» Available records:
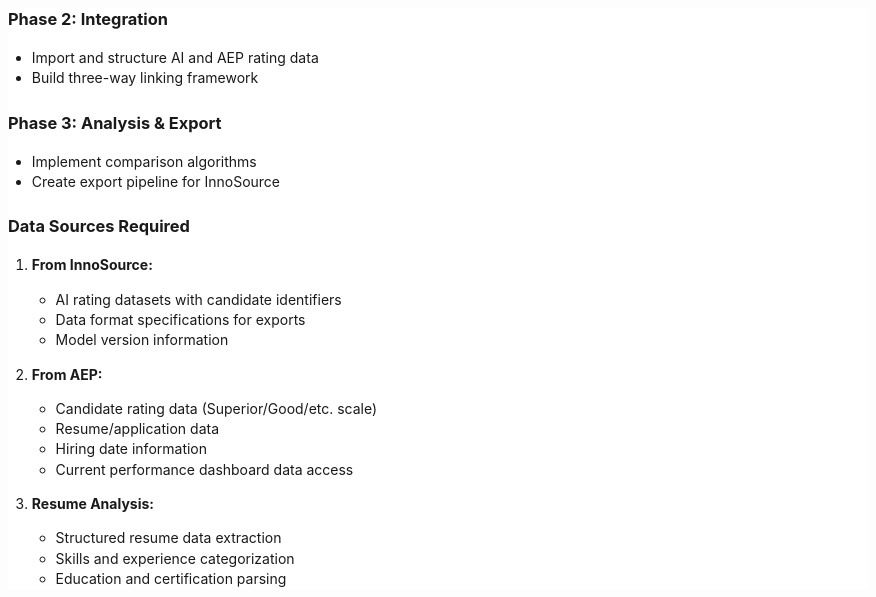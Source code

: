### Phase 2: Integration
- Import and structure AI and AEP rating data
- Build three-way linking framework

### Phase 3: Analysis & Export
- Implement comparison algorithms
- Create export pipeline for InnoSource

### Data Sources Required
1. **From InnoSource:**
   - AI rating datasets with candidate identifiers
   - Data format specifications for exports
   - Model version information

2. **From AEP:**
   - Candidate rating data (Superior/Good/etc. scale)
   - Resume/application data
   - Hiring date information
   - Current performance dashboard data access

3. **Resume Analysis:**
   - Structured resume data extraction
   - Skills and experience categorization
   - Education and certification parsing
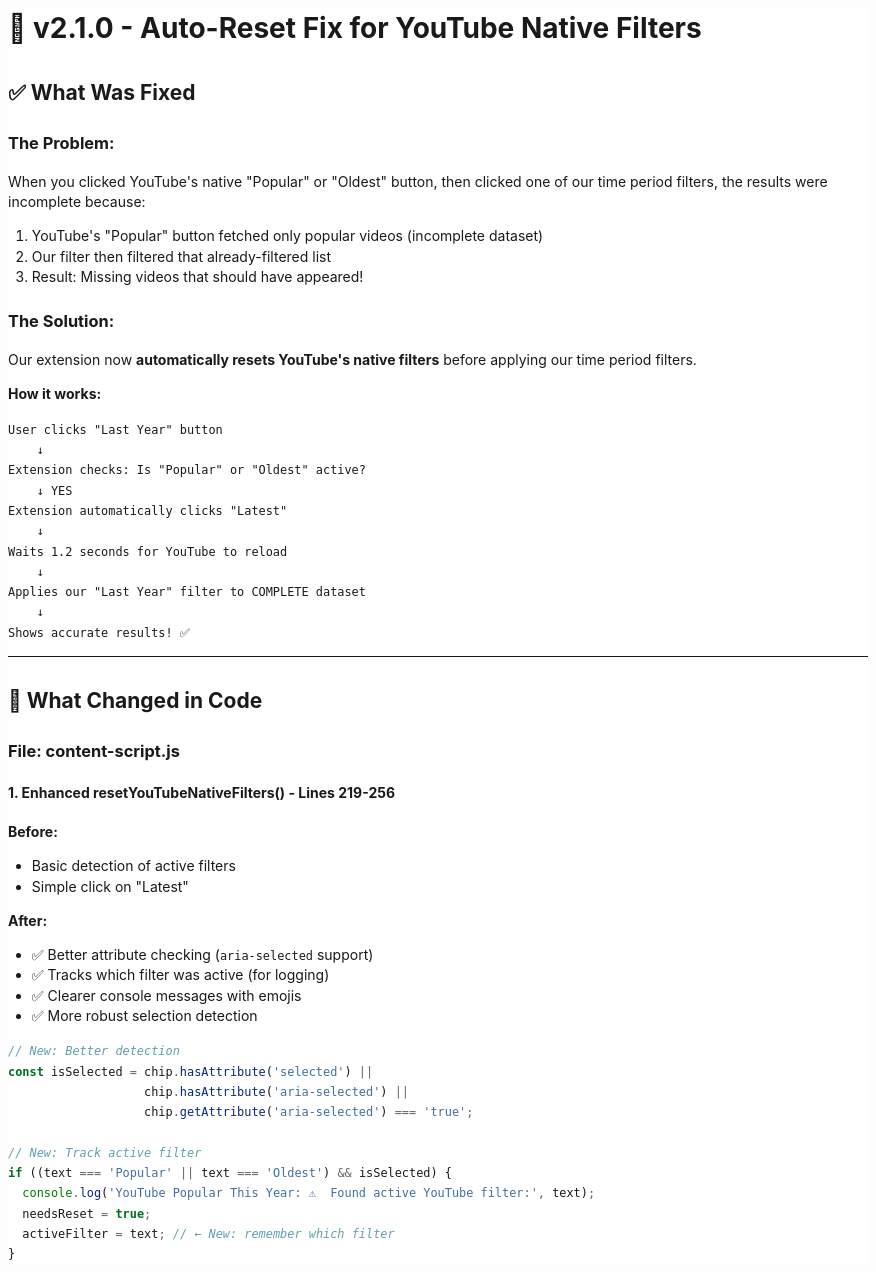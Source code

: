 # 🔧 v2.1.0 - Auto-Reset Fix for YouTube Native Filters

## ✅ What Was Fixed

### **The Problem:**
When you clicked YouTube's native "Popular" or "Oldest" button, then clicked one of our time period filters, the results were incomplete because:
1. YouTube's "Popular" button fetched only popular videos (incomplete dataset)
2. Our filter then filtered that already-filtered list
3. Result: Missing videos that should have appeared!

### **The Solution:**
Our extension now **automatically resets YouTube's native filters** before applying our time period filters.

**How it works:**
```
User clicks "Last Year" button
    ↓
Extension checks: Is "Popular" or "Oldest" active?
    ↓ YES
Extension automatically clicks "Latest"
    ↓
Waits 1.2 seconds for YouTube to reload
    ↓
Applies our "Last Year" filter to COMPLETE dataset
    ↓
Shows accurate results! ✅
```

---

## 🎯 What Changed in Code

### **File: content-script.js**

#### **1. Enhanced resetYouTubeNativeFilters() - Lines 219-256**

**Before:**
- Basic detection of active filters
- Simple click on "Latest"

**After:**
- ✅ Better attribute checking (`aria-selected` support)
- ✅ Tracks which filter was active (for logging)
- ✅ Clearer console messages with emojis
- ✅ More robust selection detection

```javascript
// New: Better detection
const isSelected = chip.hasAttribute('selected') || 
                   chip.hasAttribute('aria-selected') || 
                   chip.getAttribute('aria-selected') === 'true';

// New: Track active filter
if ((text === 'Popular' || text === 'Oldest') && isSelected) {
  console.log('YouTube Popular This Year: ⚠️  Found active YouTube filter:', text);
  needsReset = true;
  activeFilter = text; // ← New: remember which filter
}
```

» What is required: If a line in the records contains "rating", report it.

» Solution below:
- Import and structure AI and AEP rating data
   - AI rating datasets with candidate identifiers
   - Candidate rating data (Superior/Good/etc. scale)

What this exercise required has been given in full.